Wednesday, 23 May 2012

Foreign minister praises non-violent aftermath of Iron Curtain's fall

ČTK |
28 June 2011

Prague, June 27 (CTK) - Czech Foreign Minister Karel Schwarzenberg appreciated leaders of the former Soviet Union and Western powers for having behaved responsibly and thus prevented violence after the fall of the Iron Curtain, he said at a conference on the Warsaw Pact's end yesterday.

The two-day international conference titled "Europe - Whole and Free? Two Decades Since the End of the Warsaw Pact" takes place in Prague on June 27-28.

Schwarzenberg, TOP 09 chairman, said the collapse of the Eastern bloc provoked fears of instability in the world. It is clear now that they were exaggerated, he added.

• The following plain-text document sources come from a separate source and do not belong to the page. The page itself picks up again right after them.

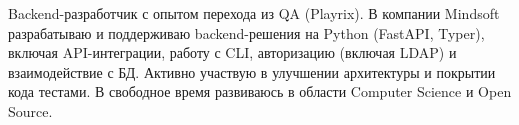 \hspace{0.2in}Backend-разработчик с опытом перехода из QA (Playrix).
В компании Mindsoft разрабатываю и поддерживаю backend-решения на Python (FastAPI, Typer),
включая API-интеграции, работу с CLI, авторизацию (включая LDAP) и взаимодействие с БД.
Активно участвую в улучшении архитектуры и покрытии кода тестами.
В свободное время развиваюсь в области Computer Science и Open Source.
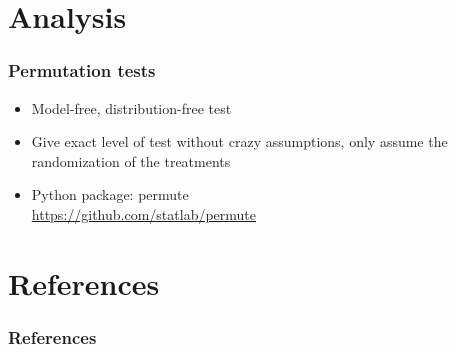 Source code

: \documentclass{beamer}
\begin{document}
\section{Analysis}
\frame
{
 \frametitle{Permutation tests}
 \begin{itemize}
 \item Model-free, distribution-free test
 \item Give exact level of test without crazy assumptions, only assume the randomization of the treatments
 \item{Python package: permute \\
 \url{https://github.com/statlab/permute}
 }
 \end{itemize}

}

\section{References}
\begin{frame}
\frametitle{References}


\itemize
\end{frame}
\end{document}
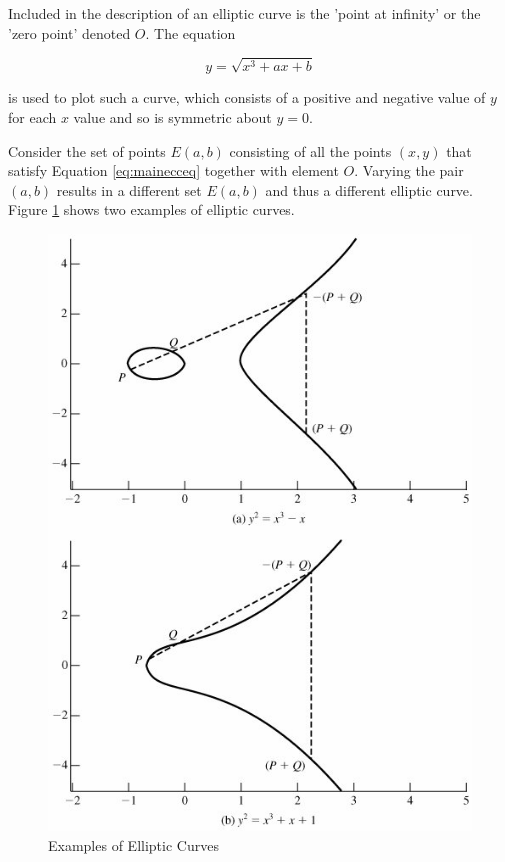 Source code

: \documentclass[a4paper,10pt]{report}
\begin{document}
Included in the description of an elliptic curve is the 'point at infinity' or the 'zero point' denoted $O$. The equation

\[y = \sqrt{x^3 + ax + b}\]

is used to plot such a curve, which consists of a positive and negative value of $y$ for each $x$ value and so is symmetric about $y=0$. 

Consider the set of points $E(a,b)$ consisting of all the points $(x,y)$ that satisfy Equation \ref{eq:mainecceq} together with element $O$. Varying the pair $(a,b)$ results in a different set $E(a,b)$ and thus a different elliptic curve. Figure \ref{fig:eccbaseexample} shows two examples of elliptic curves. 

\begin{figure}[htb]
\centering
\includegraphics[scale=0.7]{images/eccbaseexample.jpg}
\caption{Examples of Elliptic Curves}
\label{fig:eccbaseexample}
\end{figure}
\end{document}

"We must bow to the then representatives on both sides who behaved very responsibly," he said in his speech.

The whole process changing the balance of forces in the world was calm and non-violent exactly thanks to the then politicians' decisions, Schwarzenberg noted.

Defence Minister Alexandr Vondra (senior ruling Civic Democrats, ODS) said he Warsaw Pact had been mainly a power tool for Moscow to "keep its satellites under control" since its establishment in 1955.

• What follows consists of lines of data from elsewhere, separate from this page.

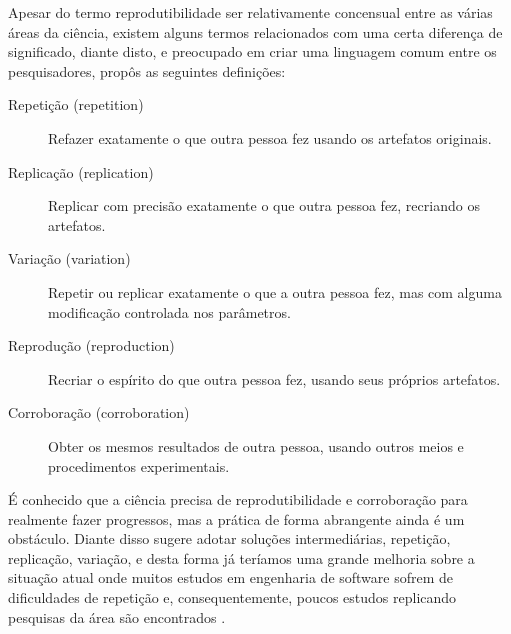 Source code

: Apesar do termo reprodutibilidade ser relativamente concensual entre as várias
áreas da ciência, existem alguns termos relacionados com uma certa diferença
de significado, diante disto, e preocupado em criar uma linguagem comum entre
os pesquisadores,  propôs as seguintes definições:

\begin{description}

  \item[Repetição (repetition)]
  Refazer exatamente o que outra pessoa fez usando os artefatos originais.

  \item[Replicação (replication)]
  Replicar com precisão exatamente o que outra pessoa fez, recriando os
  artefatos.

  \item[Variação (variation)]
  Repetir ou replicar exatamente o que a outra pessoa fez, mas com alguma
  modificação controlada nos parâmetros.

  \item[Reprodução (reproduction)]
  Recriar o espírito do que outra pessoa fez, usando seus próprios artefatos.

  \item[Corroboração (corroboration)]
  Obter os mesmos resultados de outra pessoa, usando outros meios e
  procedimentos experimentais.

\end{description}

É conhecido que a ciência precisa de reprodutibilidade e corroboração para
realmente fazer progressos, mas a prática de forma abrangente ainda é um
obstáculo. Diante disso  sugere adotar soluções
intermediárias, repetição, replicação, variação, e desta forma já teríamos uma
grande melhoria sobre a situação atual onde muitos estudos em engenharia de
software sofrem de dificuldades de repetição \cite{Tang2016} e,
consequentemente, poucos estudos replicando pesquisas da área são encontrados
\cite{da2011replication}.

"The pact's only military action was the occupation of Czechoslovakia in August 1968," he said.

However, the "temporary aid" turned into a permanent presence of Soviet troops on Czechoslovak territory. "Our first goal immediately after the revolution in November 1989 was a prompt departure od Soviet troops," Vondra noted.

He also appreciated the then Moscow representatives. They were able to react to the changing situation in the world, he said.

Vondra also praised the effort to arrange the withdrawal of Soviet troops from the then Czechoslovakia as quickly as possible.

Vondra recalled that not even Western powers headed by the United States supported a quick withdrawal of the Soviet army from Central Europe.

Vondra called the then Czechoslovak president Vaclav Havel's visit to Moscow where he met his Soviet counterpart Mikhail Gorbachev a breakthrough.

Both politicians succeeded in wording the demand for a formal split of the Soviet power structure in Central Europe quite quickly, Vondra added.

Havel, Czechoslovak and Czech president in 1989-2003, was originally also to attend the conference but eventually he only sent a written message to the participants which his long-term aide Oldrich Cerny read.

Havel wrote that immediately after the fall of the Iron Curtain, no one in Europe knew how the further developments would look like.

"He who is too much prepared for history seems slightly suspicious to me," Cerny cited from Havel's letter.

A number of possibilities of the world policy's course emerged then, Havel recalled. He called this period hectic and recalled that talks with world statesmen were often very informal then.

The two-day conference on the occasion of the 20th anniversary for the Warsaw Past's dissolution is held by the Foreign Ministry and the Opona (Curtain) association, which wants to get young generations acquainted with the events accompanying the communist regimes' collapse.

Gorbachev also sent his greetings to the Prague conference.